綿半ホールディングス(HD)は5日、同社と九電工(福岡市)が出資する新会社・綿半ウッドパワー(塩尻市片丘)を設け、木質バイオマス発電事業に本格参入すると発表した。県や塩尻市、民間が連携し、森林資源を活用する信州F・パワープロジェクトで、発電事業を担ってきたソヤノウッドパワー(SWP)の事業を受け継ぐ。

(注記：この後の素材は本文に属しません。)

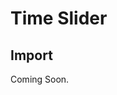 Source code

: # Time Slider

<ComponentTabbedLinks slug={__slug} />

## Import

<ComponentImport tagName="vds-time-slider" />

Coming Soon.
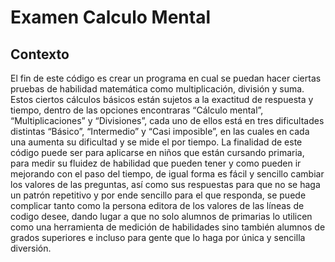 # Examen Calculo Mental
## Contexto

El fin de este código es crear un programa en cual se puedan hacer ciertas pruebas de habilidad matemática como multiplicación, división y suma. Estos ciertos cálculos básicos están sujetos a la exactitud de respuesta y tiempo, dentro de las opciones encontraras “Cálculo mental”, “Multiplicaciones” y “Divisiones”, cada uno de ellos está en tres dificultades distintas “Básico”, “Intermedio” y “Casi imposible”, en las cuales en cada una aumenta su dificultad y se mide el por tiempo. La finalidad de este código puede ser para aplicarse en niños que están cursando primaria, para medir su fluidez de habilidad que pueden tener y como pueden ir mejorando con el paso del tiempo, de igual forma es fácil y sencillo cambiar los valores de las preguntas, así como sus respuestas para que no se haga un patrón repetitivo y por ende sencillo para el que responda, se puede complicar tanto como la persona editora de los valores de las líneas de codigo desee, dando lugar a que no solo alumnos de primarias lo utilicen como una herramienta de medición de habilidades sino también alumnos de grados superiores e incluso para gente que lo haga por única y sencilla diversión.
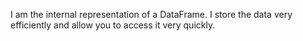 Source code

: I am  the internal representation of a DataFrame. I store the data very efficiently and allow you to access it very quickly.  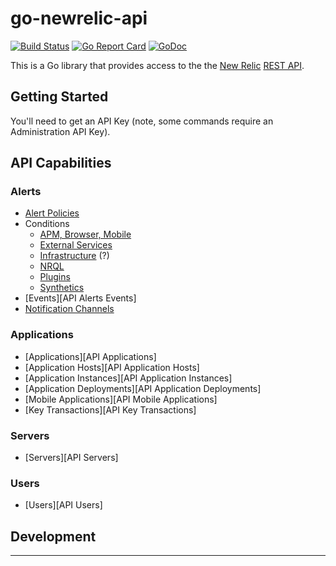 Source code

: # go-newrelic-api

[![Build Status](https://travis-ci.org/paultyng/go-newrelic.svg)][Travis]
[![Go Report Card](https://goreportcard.com/badge/github.com/paultyng/go-newrelic)][Go Report Card]
[![GoDoc](http://img.shields.io/badge/godoc-reference-blue.svg)][Docs]

This is a Go library that provides access to the the [New Relic][New Relic]
[REST API][New Relic REST API].

## Getting Started

You'll need to get an API Key (note, some commands require an Administration API
Key).

## API Capabilities

### Alerts

- [Alert Policies][API Alert Policies]
- Conditions
  - [APM, Browser, Mobile][API Alert Conditions]
  - [External Services][API Alert Conditions External Services]
  - [Infrastructure][API Alert Conditions Infrastructure] (?)
  - [NRQL][API Alert Conditions NRQL]
  - [Plugins][API Alert Conditions Plugins]
  - [Synthetics][API Alert Conditions Synthetics]
- [Events][API Alerts Events]
- [Notification Channels][API Alert Notification Channels]

### Applications

- [Applications][API Applications]
- [Application Hosts][API Application Hosts]
- [Application Instances][API Application Instances]
- [Application Deployments][API Application Deployments]
- [Mobile Applications][API Mobile Applications]
- [Key Transactions][API Key Transactions]

### Servers

- [Servers][API Servers]

### Users

- [Users][API Users]


## Development

---

[API Alert Conditions]: https://docs.newrelic.com/docs/alerts/rest-api-alerts/new-relic-alerts-rest-api/rest-api-calls-new-relic-alerts#conditions
[API Alert Conditions Infrastructure]: #
[API Alert Conditions NRQL]: https://docs.newrelic.com/docs/alerts/rest-api-alerts/new-relic-alerts-rest-api/rest-api-calls-new-relic-alerts#conditions-nrql
[API Alert Conditions External Services]: https://docs.newrelic.com/docs/alerts/rest-api-alerts/new-relic-alerts-rest-api/rest-api-calls-new-relic-alerts#ext-services-conditions
[API Alert Conditions Synthetics]: https://docs.newrelic.com/docs/alerts/rest-api-alerts/new-relic-alerts-rest-api/rest-api-calls-new-relic-alerts#synthetics-conditions
[API Alert Conditions Plugins]: https://docs.newrelic.com/docs/alerts/rest-api-alerts/new-relic-alerts-rest-api/rest-api-calls-new-relic-alerts#plugins-conditions
[API Alert Notification Channels]: https://docs.newrelic.com/docs/alerts/rest-api-alerts/new-relic-alerts-rest-api/rest-api-calls-new-relic-alerts#channels
[API Alert Policies]: https://docs.newrelic.com/docs/alerts/rest-api-alerts/new-relic-alerts-rest-api/rest-api-calls-new-relic-alerts#policies
[Docs]: http://godoc.org/github.com/paultyng/go-newrelic
[Go Report Card]: https://goreportcard.com/report/github.com/paultyng/go-newrelic
[New Relic]: http://www.newrelic.com
[New Relic REST API]: https://docs.newrelic.com/docs/apis/rest-api-v2
[Travis]: https://travis-ci.org/paultyng/go-newrelic

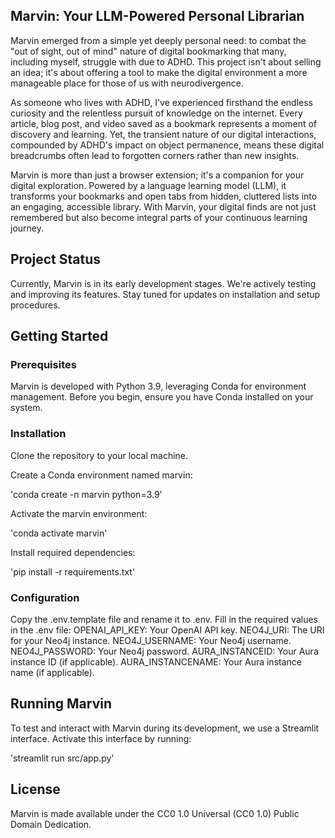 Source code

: ## Marvin: Your LLM-Powered Personal Librarian

Marvin emerged from a simple yet deeply personal need: to combat the "out of sight, out of mind" nature of digital bookmarking that many, including myself, struggle with due to ADHD. This project isn't about selling an idea; it's about offering a tool to make the digital environment a more manageable place for those of us with neurodivergence.

As someone who lives with ADHD, I've experienced firsthand the endless curiosity and the relentless pursuit of knowledge on the internet. Every article, blog post, and video saved as a bookmark represents a moment of discovery and learning. Yet, the transient nature of our digital interactions, compounded by ADHD's impact on object permanence, means these digital breadcrumbs often lead to forgotten corners rather than new insights.

Marvin is more than just a browser extension; it's a companion for your digital exploration. Powered by a language learning model (LLM), it transforms your bookmarks and open tabs from hidden, cluttered lists into an engaging, accessible library. With Marvin, your digital finds are not just remembered but also become integral parts of your continuous learning journey.

## Project Status
Currently, Marvin is in its early development stages. We're actively testing and improving its features. Stay tuned for updates on installation and setup procedures.

## Getting Started

### Prerequisites

Marvin is developed with Python 3.9, leveraging Conda for environment management. Before you begin, ensure you have Conda installed on your system.

### Installation

Clone the repository to your local machine.

Create a Conda environment named marvin:

'conda create -n marvin python=3.9'

Activate the marvin environment:

'conda activate marvin'

Install required dependencies:

'pip install -r requirements.txt'

### Configuration
Copy the .env.template file and rename it to .env.
Fill in the required values in the .env file:
OPENAI_API_KEY: Your OpenAI API key.
NEO4J_URI: The URI for your Neo4j instance.
NEO4J_USERNAME: Your Neo4j username.
NEO4J_PASSWORD: Your Neo4j password.
AURA_INSTANCEID: Your Aura instance ID (if applicable).
AURA_INSTANCENAME: Your Aura instance name (if applicable).

## Running Marvin
To test and interact with Marvin during its development, we use a Streamlit interface. Activate this interface by running:

'streamlit run src/app.py'

## License
Marvin is made available under the CC0 1.0 Universal (CC0 1.0) Public Domain Dedication. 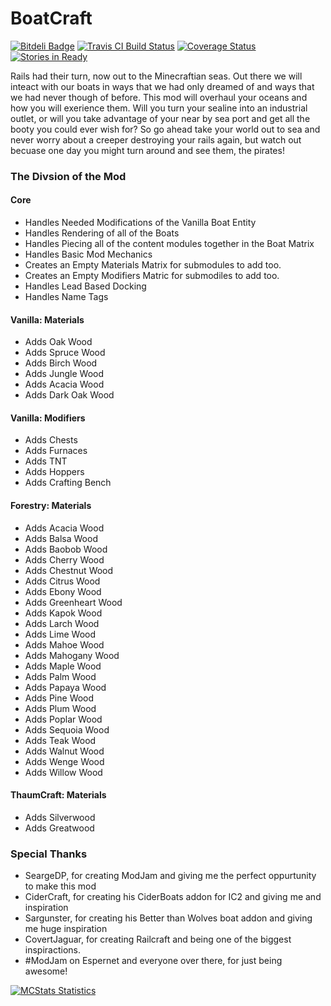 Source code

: BoatCraft
=========

[![Bitdeli Badge](https://d2weczhvl823v0.cloudfront.net/k2b6s9j/BoatCraft/trend.png)](https://bitdeli.com/free "Bitdeli Badge")
[![Travis CI Build Status](https://travis-ci.org/k2b6s9j/BoatCraft.png?branch=master)](https://travis-ci.org/k2b6s9j/BoatCraft)
[![Coverage Status](https://coveralls.io/repos/k2b6s9j/BoatCraft/badge.png)](https://coveralls.io/r/k2b6s9j/BoatCraft)
[![Stories in Ready](https://badge.waffle.io/k2b6s9j/BoatCraft.png?label=in%20progress)](https://waffle.io/k2b6s9j/BoatCraft)

Rails had their turn, now out to the Minecraftian seas. Out there we will inteact with our boats in ways that we had only dreamed of and ways that we had never though of before. This mod will overhaul your oceans and how you will exerience them. Will you turn your sealine into an industrial outlet, or will you take advantage of your near by sea port and get all the booty you could ever wish for? So go ahead take your world out to sea and never worry about a creeper destroying your rails again, but watch out becuase one day you might turn around and see them, the pirates!

### The Divsion of the Mod
#### Core
- Handles Needed Modifications of the Vanilla Boat Entity
- Handles Rendering of all of the Boats
- Handles Piecing all of the content modules together in the Boat Matrix
- Handles Basic Mod Mechanics
- Creates an Empty Materials Matrix for submodules to add too.
- Creates an Empty Modifiers Matric for submodiles to add too.
- Handles Lead Based Docking
- Handles Name Tags

#### Vanilla: Materials
- Adds Oak Wood
- Adds Spruce Wood
- Adds Birch Wood
- Adds Jungle Wood
- Adds Acacia Wood
- Adds Dark Oak Wood

#### Vanilla: Modifiers
- Adds Chests
- Adds Furnaces
- Adds TNT
- Adds Hoppers
- Adds Crafting Bench

#### Forestry: Materials
- Adds Acacia Wood
- Adds Balsa Wood
- Adds Baobob Wood
- Adds Cherry Wood
- Adds Chestnut Wood
- Adds Citrus Wood
- Adds Ebony Wood
- Adds Greenheart Wood
- Adds Kapok Wood
- Adds Larch Wood
- Adds Lime Wood
- Adds Mahoe Wood
- Adds Mahogany Wood
- Adds Maple Wood
- Adds Palm Wood
- Adds Papaya Wood
- Adds Pine Wood
- Adds Plum Wood
- Adds Poplar Wood
- Adds Sequoia Wood
- Adds Teak Wood
- Adds Walnut Wood
- Adds Wenge Wood
- Adds Willow Wood

#### ThaumCraft: Materials
- Adds Silverwood
- Adds Greatwood

### Special Thanks
- SeargeDP, for creating ModJam and giving me the perfect oppurtunity to make this mod
- CiderCraft, for creating his CiderBoats addon for IC2 and giving me and inspiration
- Sargunster, for creating his Better than Wolves boat addon and giving me huge inspiration
- CovertJaguar, for creating Railcraft and being one of the biggest inspiractions.
- #ModJam on Espernet and everyone over there, for just being awesome!

[![MCStats Statistics](http://api.mcstats.org/signature/BoatCraft.png)](http://mcstats.org/plugin/BoatCraft)
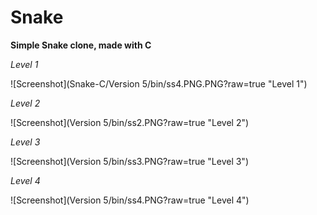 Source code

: # Snake

**Simple Snake clone, made with C**

*Level 1*

![Screenshot](Snake-C/Version 5/bin/ss4.PNG.PNG?raw=true "Level 1")

*Level 2*

![Screenshot](Version 5/bin/ss2.PNG?raw=true "Level 2")

*Level 3*

![Screenshot](Version 5/bin/ss3.PNG?raw=true "Level 3")

*Level 4*

![Screenshot](Version 5/bin/ss4.PNG?raw=true "Level 4")

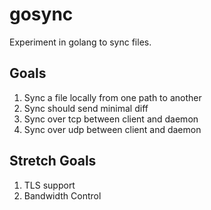 # gosync
Experiment in golang to sync files. 

## Goals
1. Sync a file locally from one path to another
2. Sync should send minimal diff
3. Sync over tcp between client and daemon
4. Sync over udp between client and daemon

## Stretch Goals
1. TLS support
2. Bandwidth Control
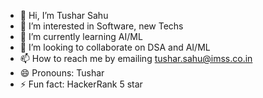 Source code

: - 👋 Hi, I’m Tushar Sahu
- 👀 I’m interested in Software, new Techs
- 🌱 I’m currently learning AI/ML
- 💞️ I’m looking to collaborate on DSA and AI/ML
- 📫 How to reach me by emailing tushar.sahu@imss.co.in
- 😄 Pronouns: Tushar
- ⚡ Fun fact: HackerRank 5 star

<!---
Tushar sahu is a ✨ special ✨ repository because its `README.md` (this file) appears on your GitHub profile.
You can click the Preview link to take a look at your changes.
--->
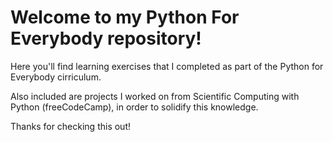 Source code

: # Welcome to my Python For Everybody repository!

Here you'll find learning exercises that I completed as part of the Python for Everybody cirriculum.

Also included are projects I worked on from Scientific Computing with Python (freeCodeCamp), in order to solidify this knowledge.

Thanks for checking this out!
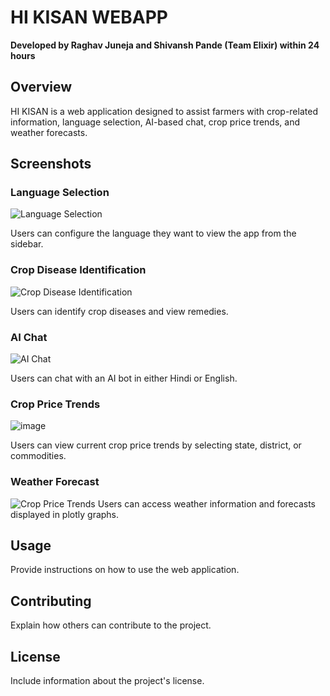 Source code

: # HI KISAN WEBAPP

**Developed by Raghav Juneja and Shivansh Pande (Team Elixir) within 24 hours**

## Overview

HI KISAN is a web application designed to assist farmers with crop-related information, language selection, AI-based chat, crop price trends, and weather forecasts.

## Screenshots

### Language Selection

![Language Selection](https://github.com/theraghavjuneja/hi_kisan/assets/142654162/99926b0e-2468-414c-b4c6-261a28dc9d05)

Users can configure the language they want to view the app from the sidebar.

### Crop Disease Identification

![Crop Disease Identification](https://github.com/theraghavjuneja/hi_kisan/assets/142654162/2c25b2e5-e687-4b7d-b0ce-97c64f254899)

Users can identify crop diseases and view remedies.

### AI Chat

![AI Chat](https://github.com/theraghavjuneja/hi_kisan/assets/142654162/400dfb07-28a4-4dde-aa6d-462d3d3eaf51)

Users can chat with an AI bot in either Hindi or English.

### Crop Price Trends
![image](https://github.com/theraghavjuneja/hi_kisan/assets/142654162/83c3f5fa-8e8e-47f7-a809-8bf2de0d7284)




Users can view current crop price trends by selecting state, district, or commodities.

### Weather Forecast

![Crop Price Trends](https://github.com/theraghavjuneja/hi_kisan/assets/142654162/3d3526be-c986-4eb6-bc5a-8db6f38b58f0)
Users can access weather information and forecasts displayed in plotly graphs.

## Usage

Provide instructions on how to use the web application.

## Contributing

Explain how others can contribute to the project.

## License

Include information about the project's license.
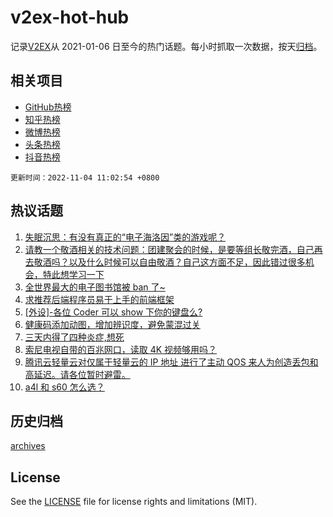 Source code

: # v2ex-hot-hub

 记录[V2EX](https://www.v2ex.com/)从 2021-01-06 日至今的热门话题。每小时抓取一次数据，按天[归档](archives)。
 
 ## 相关项目

- [GitHub热榜](https://github.com/lonnyzhang423/github-hot-hub)
- [知乎热榜](https://github.com/lonnyzhang423/zhihu-hot-hub)
- [微博热榜](https://github.com/lonnyzhang423/weibo-hot-hub)
- [头条热榜](https://github.com/lonnyzhang423/toutiao-hot-hub)
- [抖音热榜](https://github.com/lonnyzhang423/douyin-hot-hub)


 `更新时间：2022-11-04 11:02:54 +0800`

## 热议话题

1. [失眠沉思：有没有真正的“电子海洛因”类的游戏呢？](https://www.v2ex.com/t/892337)
1. [请教一个敬酒相关的技术问题：团建聚会的时候，是要等组长敬完酒，自己再去敬酒吗？以及什么时候可以自由敬酒？自己这方面不足，因此错过很多机会，特此想学习一下](https://www.v2ex.com/t/892424)
1. [全世界最大的电子图书馆被 ban 了~](https://www.v2ex.com/t/892528)
1. [求推荐后端程序员易于上手的前端框架](https://www.v2ex.com/t/892342)
1. [[外设]-各位 Coder 可以 show 下你的键盘么?](https://www.v2ex.com/t/892493)
1. [健康码添加动图，增加辨识度，避免蒙混过关](https://www.v2ex.com/t/892495)
1. [三天内得了四种炎症,想死](https://www.v2ex.com/t/892377)
1. [索尼电视自带的百兆网口，读取 4K 视频够用吗？](https://www.v2ex.com/t/892319)
1. [腾讯云轻量云对仅属于轻量云的 IP 地址 进行了主动 QOS 来人为创造丢包和高延迟。请各位暂时避雷。](https://www.v2ex.com/t/892372)
1. [a4l 和 s60 怎么选？](https://www.v2ex.com/t/892533)

## 历史归档

[archives](archives)

## License

See the [LICENSE](LICENSE) file for license rights and limitations (MIT).
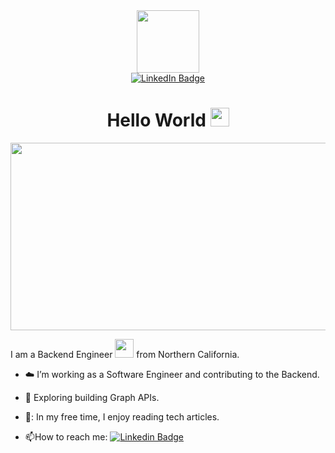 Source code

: <div id="header" align="center">
  <img src="https://media.giphy.com/media/M9gbBd9nbDrOTu1Mqx/giphy.gif" width="100"/>
</div>

<div id="badges" align="center">
  <a href="https://www.linkedin.com/in/gautam417/">
    <img src="https://img.shields.io/badge/LinkedIn-blue?style=for-the-badge&logo=linkedin&logoColor=white" alt="LinkedIn Badge"/>
  </a>
</div>

<div align="center">
  <img src="https://komarev.com/ghpvc/?username=gautam417&style=flat-square&color=blue" alt=""/>
</div>

<h1 align="center">
  Hello World
  <img src="https://media.giphy.com/media/hvRJCLFzcasrR4ia7z/giphy.gif" width="30px"/>
</h1>

<div align="center">
  <img src="https://media.giphy.com/media/dWesBcTLavkZuG35MI/giphy.gif" width="600" height="300"/>
</div>

I am a Backend Engineer <img src="https://media.giphy.com/media/WUlplcMpOCEmTGBtBW/giphy.gif" width="30"> from Northern California.

- :cloud: I’m working as a Software Engineer and contributing to the Backend.

- :seedling: Exploring building Graph APIs.

- 📖: In my free time, I enjoy reading tech articles.

- :mailbox:How to reach me: [![Linkedin Badge](https://img.shields.io/badge/-Gautam%20Mehta-blue?style=flat&logo=Linkedin&logoColor=white)](https://www.linkedin.com/in/gautam417/)
<!--
**gautam417/gautam417** is a ✨ _special_ ✨ repository because its `README.md` (this file) appears on your GitHub profile.
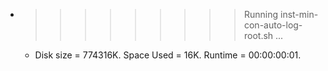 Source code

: * >>>>>>>>> Running inst-min-con-auto-log-root.sh ...
  * Disk size = 774316K. Space Used = 16K. Runtime = 00:00:00:01.
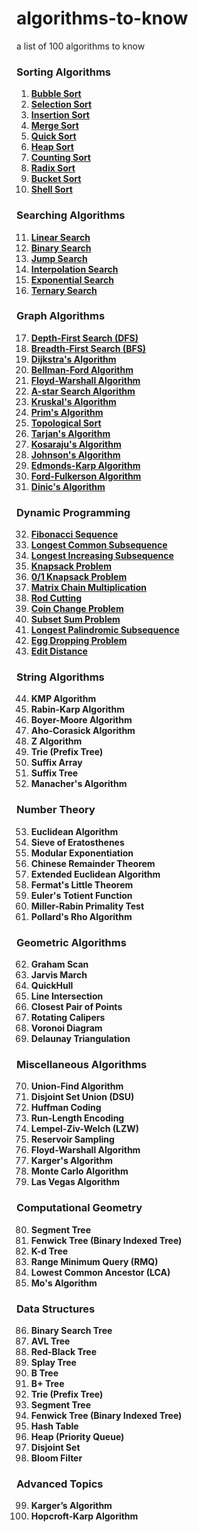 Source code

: # algorithms-to-know
a list of 100 algorithms to know

### Sorting Algorithms
1. **[Bubble Sort](sorting/001_bubble_sort.py)**
2. **[Selection Sort](sorting/002_selection_sort.py)**
3. **[Insertion Sort](sorting/003_insertion_sort.py)**
4. **[Merge Sort](sorting/004_merge_sort.py)**
5. **[Quick Sort](sorting/005_quick_sort.py)**
6. **[Heap Sort](sorting/006_heap_sort.py)**
7. **[Counting Sort](sorting/007_counting_sort.py)**
8. **[Radix Sort](sorting/008_radix_sort.py)**
9. **[Bucket Sort](sorting/009_bucket_sort.py)**
10. **[Shell Sort](sorting/010_shell_sort.py)**

### Searching Algorithms
11. **[Linear Search](searching/011_linear_search.py)**
12. **[Binary Search](searching/012_binary_search.py)**
13. **[Jump Search](searching/013_jump_search.py)**
14. **[Interpolation Search](searching/014_interpolation_search.py)**
15. **[Exponential Search](searching/015_exponential_search.py)**
16. **[Ternary Search](searching/016_ternary_search.py)**

### Graph Algorithms
17. **[Depth-First Search (DFS)](graph/017_dfs.py)**
18. **[Breadth-First Search (BFS)](graph/018_bfs.py)**
19. **[Dijkstra's Algorithm](graph/019_dijkstra.py)**
20. **[Bellman-Ford Algorithm](graph/020_bellman_ford.py)**
21. **[Floyd-Warshall Algorithm](graph/021_floyd_warshall.py)**
22. **[A-star Search Algorithm](graph/022_a_star.py)**
23. **[Kruskal's Algorithm](graph/023_kruskal.py)**
24. **[Prim's Algorithm](graph/024_prim.py)**
25. **[Topological Sort](graph/025_topological_sort.py)**
26. **[Tarjan's Algorithm](graph/026_tarjan_scc.py)**
27. **[Kosaraju's Algorithm](graph/027_kosaraju_scc.py)**
28. **[Johnson's Algorithm](graph/028_johnson.py)**
29. **[Edmonds-Karp Algorithm](graph/029_edmonds_karp.py)**
30. **[Ford-Fulkerson Algorithm](graph/030_ford_fulkerson.py)**
31. **[Dinic's Algorithm](graph/031_dinic.py)**

### Dynamic Programming
32. **[Fibonacci Sequence](dynamic_programming/032_fibonacci_sequence.py)**
33. **[Longest Common Subsequence](dynamic_programming/033_longest_common_subsequence.py)**
34. **[Longest Increasing Subsequence](dynamic_programming/034_longest_increasing_subsequence.py)**
35. **[Knapsack Problem](dynamic_programming/035_knapsack.py)**
36. **[0/1 Knapsack Problem](dynamic_programming/036_zero_one_knapsack.py)**
37. **[Matrix Chain Multiplication](dynamic_programming/037_matrix_chain_multiplication.py)**
38. **[Rod Cutting](dynamic_programming/038_rod_cutting.py)**
39. **[Coin Change Problem](dynamic_programming/039_coin_change.py)**
40. **[Subset Sum Problem](dynamic_programming/040_subset_sum.py)**
41. **[Longest Palindromic Subsequence](dynamic_programming/041_longest_palindromic_subsequence.py)**
42. **[Egg Dropping Problem](dynamic_programming/042_egg_dropping.py)**
43. **[Edit Distance](dynamic_programming/043_edit_distance.py)**

### String Algorithms
44. **KMP Algorithm**
45. **Rabin-Karp Algorithm**
46. **Boyer-Moore Algorithm**
47. **Aho-Corasick Algorithm**
48. **Z Algorithm**
49. **Trie (Prefix Tree)**
50. **Suffix Array**
51. **Suffix Tree**
52. **Manacher's Algorithm**

### Number Theory
53. **Euclidean Algorithm**
54. **Sieve of Eratosthenes**
55. **Modular Exponentiation**
56. **Chinese Remainder Theorem**
57. **Extended Euclidean Algorithm**
58. **Fermat's Little Theorem**
59. **Euler's Totient Function**
60. **Miller-Rabin Primality Test**
61. **Pollard's Rho Algorithm**

### Geometric Algorithms
62. **Graham Scan**
63. **Jarvis March**
64. **QuickHull**
65. **Line Intersection**
66. **Closest Pair of Points**
67. **Rotating Calipers**
68. **Voronoi Diagram**
69. **Delaunay Triangulation**

### Miscellaneous Algorithms
70. **Union-Find Algorithm**
71. **Disjoint Set Union (DSU)**
72. **Huffman Coding**
73. **Run-Length Encoding**
74. **Lempel-Ziv-Welch (LZW)**
75. **Reservoir Sampling**
76. **Floyd-Warshall Algorithm**
77. **Karger's Algorithm**
78. **Monte Carlo Algorithm**
79. **Las Vegas Algorithm**

### Computational Geometry
80. **Segment Tree**
81. **Fenwick Tree (Binary Indexed Tree)**
82. **K-d Tree**
83. **Range Minimum Query (RMQ)**
84. **Lowest Common Ancestor (LCA)**
85. **Mo's Algorithm**

### Data Structures
86. **Binary Search Tree**
87. **AVL Tree**
88. **Red-Black Tree**
89. **Splay Tree**
90. **B Tree**
91. **B+ Tree**
92. **Trie (Prefix Tree)**
93. **Segment Tree**
94. **Fenwick Tree (Binary Indexed Tree)**
95. **Hash Table**
96. **Heap (Priority Queue)**
97. **Disjoint Set**
98. **Bloom Filter**

### Advanced Topics
99. **Karger’s Algorithm**
100. **Hopcroft-Karp Algorithm**
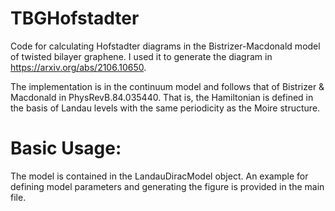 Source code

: # TBGHofstadter
Code for calculating Hofstadter diagrams in the Bistrizer-Macdonald model of twisted bilayer graphene. I used it to generate the diagram in https://arxiv.org/abs/2106.10650.

The implementation is in the continuum model and follows that of Bistrizer &amp; Macdonald in PhysRevB.84.035440. That is, the Hamiltonian is defined in the basis of Landau levels with the same periodicity as the Moire structure.

# Basic Usage:
The model is contained in the LandauDiracModel object. An example for defining model parameters and generating the figure is provided in the main file.
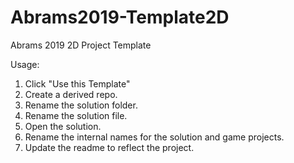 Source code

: # Abrams2019-Template2D
Abrams 2019 2D Project Template

Usage:
1. Click "Use this Template"
2. Create a derived repo.
3. Rename the solution folder.
4. Rename the solution file.
5. Open the solution.
6. Rename the internal names for the solution and game projects.
7. Update the readme to reflect the project.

燃料材を調達・供給している綿半建材(旧征矢野建材、松本市笹賀)が、九電工を除く他の株主からSWPの普通株式を取得し、一時的に綿半建材の子会社にした。FIT(再生可能エネルギー固定価格買い取り制度)の移行手続きを終えた上で、事業を新会社に譲渡する。10月中旬に設立した新会社の資本金は1000万円で、出資比率は綿半HDが65%、九電工が35%。SWPは特別清算する。
発電事業は現在地で継続する。従来は使われなかった枝葉を集めるコンテナを県内各所の森林組合に置いたり、供給元を増やしたりといった施策を進め、SWPで課題になっていた燃料材の供給網を強化している。
12月ころに周辺住民への説明会を行い、FIT移行手続きは令和7年4月に申請する。事業譲渡は同年6月ころを見込む。
燃料材の供給網強化などで、出力1万4500キロワットの発電施設はこの1、2カ月でフル稼働できるようになった。綿半HDは、フル稼働の時間を増やしていけば採算が取れるとみる。
SWPが県から受け、残高が7361万8000円となっている無利子融資の取り扱いは今後、県と国、SWPと綿半HDで調整する。綿半HDは県や塩尻市との連携を維持していく考えだ。